> Work request: Take the material below from its first line through the line containing "### The Kivy Framework" and, please, write those lines again exactly.

[Records provided]

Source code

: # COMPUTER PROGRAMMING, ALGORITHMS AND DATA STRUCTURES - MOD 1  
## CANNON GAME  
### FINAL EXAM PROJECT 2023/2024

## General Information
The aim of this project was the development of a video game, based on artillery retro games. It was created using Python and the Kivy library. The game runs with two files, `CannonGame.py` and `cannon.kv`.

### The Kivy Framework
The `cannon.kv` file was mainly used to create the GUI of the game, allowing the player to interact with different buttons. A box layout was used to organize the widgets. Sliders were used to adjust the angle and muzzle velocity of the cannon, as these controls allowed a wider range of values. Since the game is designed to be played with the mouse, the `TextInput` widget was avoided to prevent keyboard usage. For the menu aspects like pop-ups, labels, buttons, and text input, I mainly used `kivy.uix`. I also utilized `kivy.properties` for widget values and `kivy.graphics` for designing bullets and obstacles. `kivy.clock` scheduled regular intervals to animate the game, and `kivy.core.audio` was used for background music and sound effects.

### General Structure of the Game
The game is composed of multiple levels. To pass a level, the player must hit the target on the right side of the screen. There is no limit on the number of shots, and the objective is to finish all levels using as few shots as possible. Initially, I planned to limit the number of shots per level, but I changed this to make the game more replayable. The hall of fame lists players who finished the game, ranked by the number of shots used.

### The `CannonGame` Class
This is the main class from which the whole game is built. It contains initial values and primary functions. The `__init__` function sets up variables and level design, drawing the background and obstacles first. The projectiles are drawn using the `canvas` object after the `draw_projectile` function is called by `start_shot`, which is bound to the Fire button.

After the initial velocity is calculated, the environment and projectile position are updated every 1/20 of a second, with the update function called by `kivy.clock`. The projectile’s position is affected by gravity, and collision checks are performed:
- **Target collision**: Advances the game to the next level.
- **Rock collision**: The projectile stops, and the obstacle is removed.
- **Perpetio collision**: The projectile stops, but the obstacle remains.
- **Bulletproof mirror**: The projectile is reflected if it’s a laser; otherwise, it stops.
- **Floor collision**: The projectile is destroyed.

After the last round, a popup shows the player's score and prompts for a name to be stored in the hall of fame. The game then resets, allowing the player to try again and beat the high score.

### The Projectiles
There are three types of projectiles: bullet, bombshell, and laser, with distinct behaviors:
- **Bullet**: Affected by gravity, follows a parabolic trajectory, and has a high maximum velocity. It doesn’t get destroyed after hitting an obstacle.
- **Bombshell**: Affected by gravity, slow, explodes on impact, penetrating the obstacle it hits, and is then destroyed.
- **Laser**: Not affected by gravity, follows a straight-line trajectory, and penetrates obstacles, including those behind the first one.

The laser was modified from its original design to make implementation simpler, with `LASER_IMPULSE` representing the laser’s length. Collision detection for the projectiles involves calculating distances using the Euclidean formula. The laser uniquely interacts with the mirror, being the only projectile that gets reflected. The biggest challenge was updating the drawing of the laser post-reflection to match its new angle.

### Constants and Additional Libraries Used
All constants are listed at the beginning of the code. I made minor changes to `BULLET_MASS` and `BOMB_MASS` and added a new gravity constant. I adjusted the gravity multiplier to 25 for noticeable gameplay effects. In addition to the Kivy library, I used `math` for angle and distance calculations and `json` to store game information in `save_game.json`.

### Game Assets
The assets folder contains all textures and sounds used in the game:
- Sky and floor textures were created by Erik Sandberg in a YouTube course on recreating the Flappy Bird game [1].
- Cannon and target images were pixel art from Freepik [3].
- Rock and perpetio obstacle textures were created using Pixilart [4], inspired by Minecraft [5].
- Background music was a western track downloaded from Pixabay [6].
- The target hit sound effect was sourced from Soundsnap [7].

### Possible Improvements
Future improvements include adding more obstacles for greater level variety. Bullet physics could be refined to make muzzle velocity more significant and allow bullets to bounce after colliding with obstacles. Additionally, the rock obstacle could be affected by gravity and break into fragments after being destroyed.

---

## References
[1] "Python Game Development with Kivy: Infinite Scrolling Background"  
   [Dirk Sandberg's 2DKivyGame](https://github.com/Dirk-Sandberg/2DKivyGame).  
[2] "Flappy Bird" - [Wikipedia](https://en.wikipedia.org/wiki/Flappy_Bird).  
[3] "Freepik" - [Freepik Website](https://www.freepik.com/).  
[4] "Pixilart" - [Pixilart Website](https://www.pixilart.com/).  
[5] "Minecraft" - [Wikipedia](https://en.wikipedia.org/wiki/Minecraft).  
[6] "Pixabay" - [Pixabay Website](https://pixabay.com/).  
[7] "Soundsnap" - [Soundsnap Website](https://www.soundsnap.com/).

[/Records provided]

> Completed exercise:
Source code

: # COMPUTER PROGRAMMING, ALGORITHMS AND DATA STRUCTURES - MOD 1  
## CANNON GAME  
### FINAL EXAM PROJECT 2023/2024

## General Information
The aim of this project was the development of a video game, based on artillery retro games. It was created using Python and the Kivy library. The game runs with two files, `CannonGame.py` and `cannon.kv`.

### The Kivy Framework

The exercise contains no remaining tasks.